Book Review: The Cat's Meow

 By Jonathan B. Losos

  • Pub Date: 2023 
  • Where I bought this book: Left Bank Books, Saint Louis, Mo. 

  • Why I bought this book: The cover has a cat

*****

Asked to help me review this book, Callisto had but one word

    Cats are pretty much unchanged in the 20 million some years they've lived on earth.

    Plop an African wildcat down in your backyard, and you'd take her for your neighbor's cat or one of the community cats out for a stroll. The wildcat  -- from which  domestic cats evolved -- may be a bit bigger, with longer legs, and perhaps a bit more leery if you reached out to pet it. But that's it.

    Even through their 3,000 years hanging out with humans, cats have stayed the same. Perhaps they are a little friendlier, with humans and with each other. Other than that though, you'd have a hard time distinguishing them from their ancestors.

    They will easily revert to their feral ways if left alone -- and many modern cats are unhoused and wild, and scavenge our towns and cities for their food and reproductive needs. And cats are both fertile and promiscuous -- when a female is in heat, she will have a string of males lined up waiting for their turns. It's one of the few times male cats hang around with each other, and the females will take on all comers. It's not unusual for a litter of cats to have kittens with different fathers.

    So cats know how to reproduce, and this book explains it, sometimes to a fault. That's because the author is a evolutionary biologist (who normally studies lizards) and took up this study as a labor of love.

    But ...  

    Sometime he goes a bit overboard on the evolutionary science. And when he gets into the breeding section, it all starts to get a bit creepy. Humans have changed small, "domestic" cats more in the past 70 years than natural selection did in hundreds of thousands. And many of those changes seem to be for the vanity and whims of humans, and do more harm to the animals for the sake of a cuter cat.

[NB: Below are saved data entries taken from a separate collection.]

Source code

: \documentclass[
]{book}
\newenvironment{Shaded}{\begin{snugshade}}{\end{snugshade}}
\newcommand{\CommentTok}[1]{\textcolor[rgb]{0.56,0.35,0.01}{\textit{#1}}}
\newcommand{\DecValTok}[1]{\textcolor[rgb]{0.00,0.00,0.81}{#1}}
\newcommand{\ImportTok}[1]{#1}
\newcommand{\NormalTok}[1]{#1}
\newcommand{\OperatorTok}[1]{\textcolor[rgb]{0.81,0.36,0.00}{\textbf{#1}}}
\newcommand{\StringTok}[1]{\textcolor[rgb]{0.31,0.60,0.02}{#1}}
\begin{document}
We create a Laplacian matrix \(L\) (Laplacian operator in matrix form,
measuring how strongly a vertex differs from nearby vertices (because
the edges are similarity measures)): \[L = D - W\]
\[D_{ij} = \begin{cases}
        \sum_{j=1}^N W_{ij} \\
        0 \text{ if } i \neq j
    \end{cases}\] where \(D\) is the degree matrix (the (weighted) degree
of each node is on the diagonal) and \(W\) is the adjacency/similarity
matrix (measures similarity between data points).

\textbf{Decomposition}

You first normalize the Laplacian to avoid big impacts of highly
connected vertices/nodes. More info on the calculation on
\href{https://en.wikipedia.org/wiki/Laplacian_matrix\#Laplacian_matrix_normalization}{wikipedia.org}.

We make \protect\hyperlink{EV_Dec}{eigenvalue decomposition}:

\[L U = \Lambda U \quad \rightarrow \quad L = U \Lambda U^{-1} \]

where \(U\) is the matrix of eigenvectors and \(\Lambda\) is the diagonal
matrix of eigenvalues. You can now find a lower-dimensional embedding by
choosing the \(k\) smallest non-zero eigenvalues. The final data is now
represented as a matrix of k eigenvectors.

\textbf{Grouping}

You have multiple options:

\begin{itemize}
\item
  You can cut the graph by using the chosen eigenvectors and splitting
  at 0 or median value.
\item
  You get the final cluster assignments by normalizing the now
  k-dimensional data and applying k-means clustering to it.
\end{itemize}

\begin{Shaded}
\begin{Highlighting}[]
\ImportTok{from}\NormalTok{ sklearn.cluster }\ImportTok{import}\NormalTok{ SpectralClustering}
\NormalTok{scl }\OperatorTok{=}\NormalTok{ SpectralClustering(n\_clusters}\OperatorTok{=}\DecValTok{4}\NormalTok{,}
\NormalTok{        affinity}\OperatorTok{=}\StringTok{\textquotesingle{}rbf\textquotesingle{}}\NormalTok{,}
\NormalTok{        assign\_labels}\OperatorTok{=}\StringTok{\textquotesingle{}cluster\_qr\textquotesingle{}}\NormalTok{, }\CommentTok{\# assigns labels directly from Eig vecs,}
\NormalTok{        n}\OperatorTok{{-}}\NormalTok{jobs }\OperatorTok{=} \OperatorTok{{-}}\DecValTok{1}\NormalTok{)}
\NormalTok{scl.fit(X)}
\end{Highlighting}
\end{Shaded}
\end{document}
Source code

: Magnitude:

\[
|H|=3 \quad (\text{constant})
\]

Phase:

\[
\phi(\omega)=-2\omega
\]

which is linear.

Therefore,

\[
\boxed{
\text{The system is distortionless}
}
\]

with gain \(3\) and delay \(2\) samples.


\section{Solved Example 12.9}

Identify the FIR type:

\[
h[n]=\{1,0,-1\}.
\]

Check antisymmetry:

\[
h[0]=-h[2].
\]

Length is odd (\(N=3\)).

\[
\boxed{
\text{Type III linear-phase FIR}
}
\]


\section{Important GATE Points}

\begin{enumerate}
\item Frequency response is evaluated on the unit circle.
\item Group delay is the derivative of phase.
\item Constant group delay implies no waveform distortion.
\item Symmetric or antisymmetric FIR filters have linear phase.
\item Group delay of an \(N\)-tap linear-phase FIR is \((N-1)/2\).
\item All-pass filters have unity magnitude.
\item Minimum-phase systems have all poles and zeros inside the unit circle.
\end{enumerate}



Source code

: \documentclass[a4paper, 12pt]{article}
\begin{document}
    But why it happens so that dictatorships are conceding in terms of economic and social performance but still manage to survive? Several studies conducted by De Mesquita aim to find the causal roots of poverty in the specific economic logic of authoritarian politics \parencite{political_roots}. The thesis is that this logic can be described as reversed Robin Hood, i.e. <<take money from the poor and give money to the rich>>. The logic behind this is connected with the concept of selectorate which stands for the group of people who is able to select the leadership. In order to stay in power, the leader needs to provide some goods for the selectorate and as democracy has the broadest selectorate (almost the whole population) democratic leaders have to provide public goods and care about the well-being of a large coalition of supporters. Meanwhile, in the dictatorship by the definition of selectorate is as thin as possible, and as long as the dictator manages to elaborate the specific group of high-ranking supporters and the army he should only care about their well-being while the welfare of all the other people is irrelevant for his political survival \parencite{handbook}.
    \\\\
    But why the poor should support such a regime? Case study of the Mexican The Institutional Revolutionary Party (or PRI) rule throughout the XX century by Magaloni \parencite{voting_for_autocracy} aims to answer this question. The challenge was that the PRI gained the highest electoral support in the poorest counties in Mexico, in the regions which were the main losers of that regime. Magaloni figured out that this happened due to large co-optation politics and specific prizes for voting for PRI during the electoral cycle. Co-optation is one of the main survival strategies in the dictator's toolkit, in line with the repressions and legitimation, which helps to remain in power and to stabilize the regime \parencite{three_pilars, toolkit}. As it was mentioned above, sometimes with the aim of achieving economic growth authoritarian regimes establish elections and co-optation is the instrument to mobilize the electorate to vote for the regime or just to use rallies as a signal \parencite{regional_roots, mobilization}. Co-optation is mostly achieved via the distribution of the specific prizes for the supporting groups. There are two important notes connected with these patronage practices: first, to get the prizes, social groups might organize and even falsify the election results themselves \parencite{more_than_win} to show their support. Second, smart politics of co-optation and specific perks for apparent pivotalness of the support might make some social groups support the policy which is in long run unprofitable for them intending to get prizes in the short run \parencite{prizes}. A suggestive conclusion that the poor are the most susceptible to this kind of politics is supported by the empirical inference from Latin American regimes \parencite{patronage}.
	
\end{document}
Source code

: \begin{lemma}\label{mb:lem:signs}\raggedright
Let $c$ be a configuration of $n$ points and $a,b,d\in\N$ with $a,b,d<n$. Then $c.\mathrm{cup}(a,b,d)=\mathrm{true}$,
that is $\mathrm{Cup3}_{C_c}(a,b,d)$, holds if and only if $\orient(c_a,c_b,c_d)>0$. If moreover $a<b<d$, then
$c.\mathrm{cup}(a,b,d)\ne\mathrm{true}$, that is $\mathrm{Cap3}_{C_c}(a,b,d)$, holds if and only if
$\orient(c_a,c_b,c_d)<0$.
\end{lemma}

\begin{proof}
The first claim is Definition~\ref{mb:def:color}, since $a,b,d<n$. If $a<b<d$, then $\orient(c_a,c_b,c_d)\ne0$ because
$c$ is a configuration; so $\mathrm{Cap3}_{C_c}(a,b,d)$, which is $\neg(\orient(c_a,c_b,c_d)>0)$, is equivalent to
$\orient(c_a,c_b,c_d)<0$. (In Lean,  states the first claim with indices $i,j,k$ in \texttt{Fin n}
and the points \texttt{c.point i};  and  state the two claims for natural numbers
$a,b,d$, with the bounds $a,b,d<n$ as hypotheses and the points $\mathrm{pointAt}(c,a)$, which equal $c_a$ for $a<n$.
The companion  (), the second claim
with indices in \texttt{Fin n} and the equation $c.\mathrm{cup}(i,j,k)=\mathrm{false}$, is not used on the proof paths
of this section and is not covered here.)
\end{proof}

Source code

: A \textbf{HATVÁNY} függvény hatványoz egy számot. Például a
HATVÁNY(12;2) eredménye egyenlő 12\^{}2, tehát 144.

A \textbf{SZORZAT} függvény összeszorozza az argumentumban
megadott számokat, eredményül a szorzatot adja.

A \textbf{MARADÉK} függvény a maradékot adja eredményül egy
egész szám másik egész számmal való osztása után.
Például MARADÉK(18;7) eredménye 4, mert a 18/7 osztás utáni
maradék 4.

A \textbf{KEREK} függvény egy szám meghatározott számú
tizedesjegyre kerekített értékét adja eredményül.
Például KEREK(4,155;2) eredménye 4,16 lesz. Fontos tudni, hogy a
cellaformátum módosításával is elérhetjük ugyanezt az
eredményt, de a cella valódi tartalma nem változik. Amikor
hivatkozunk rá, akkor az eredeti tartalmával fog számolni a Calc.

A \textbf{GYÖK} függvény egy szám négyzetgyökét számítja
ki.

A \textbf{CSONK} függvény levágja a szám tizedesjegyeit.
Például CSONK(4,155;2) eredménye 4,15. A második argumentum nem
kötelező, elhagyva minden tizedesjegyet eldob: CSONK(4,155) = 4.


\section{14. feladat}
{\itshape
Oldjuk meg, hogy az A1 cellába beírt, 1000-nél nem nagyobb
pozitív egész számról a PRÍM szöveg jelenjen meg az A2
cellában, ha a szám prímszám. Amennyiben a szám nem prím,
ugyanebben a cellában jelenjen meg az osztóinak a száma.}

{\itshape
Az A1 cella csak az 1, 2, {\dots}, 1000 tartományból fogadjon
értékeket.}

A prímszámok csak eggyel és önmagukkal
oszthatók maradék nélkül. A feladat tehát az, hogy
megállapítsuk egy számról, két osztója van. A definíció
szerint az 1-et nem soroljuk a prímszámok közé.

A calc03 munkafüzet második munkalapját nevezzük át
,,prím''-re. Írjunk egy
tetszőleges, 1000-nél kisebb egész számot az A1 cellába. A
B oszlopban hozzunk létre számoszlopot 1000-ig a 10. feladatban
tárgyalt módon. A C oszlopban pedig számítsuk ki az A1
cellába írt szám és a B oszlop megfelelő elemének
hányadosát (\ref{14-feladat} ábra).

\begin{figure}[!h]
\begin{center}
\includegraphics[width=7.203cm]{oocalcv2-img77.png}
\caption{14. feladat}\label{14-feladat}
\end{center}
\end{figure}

    Take, for instance, the Persian or Siamese breeds, which no longer are recognizable.

... thanks to selective breeding, modern Siamese and Persian cats are unlike any feline species that have ever existed, either today or in the past. They are more different from each other than a lion is from a cheetah or a domestic cat.

    Indeed. Today, the vain include people who want to make a cat into a smaller version of the tiger. Getting the stripe pattern down is difficult, but they cross-breed various cats to get the look they want. They are not there yet, but they are trying. And Losos writes about them with scholarly disinterest.

   The failures are handled -- for instance, for the breed to be called the "toyger" -- rather obliquely, in a footnote at the bottom of page 222, quoting Darwin quoting Lord Rivers, who bred greyhounds back in the 18th Century: "I breed many, and hang many." That may not be happening, but let's not kid ourselves.

    Breeding cats for our pleasure is certainly not in the cats' best interests.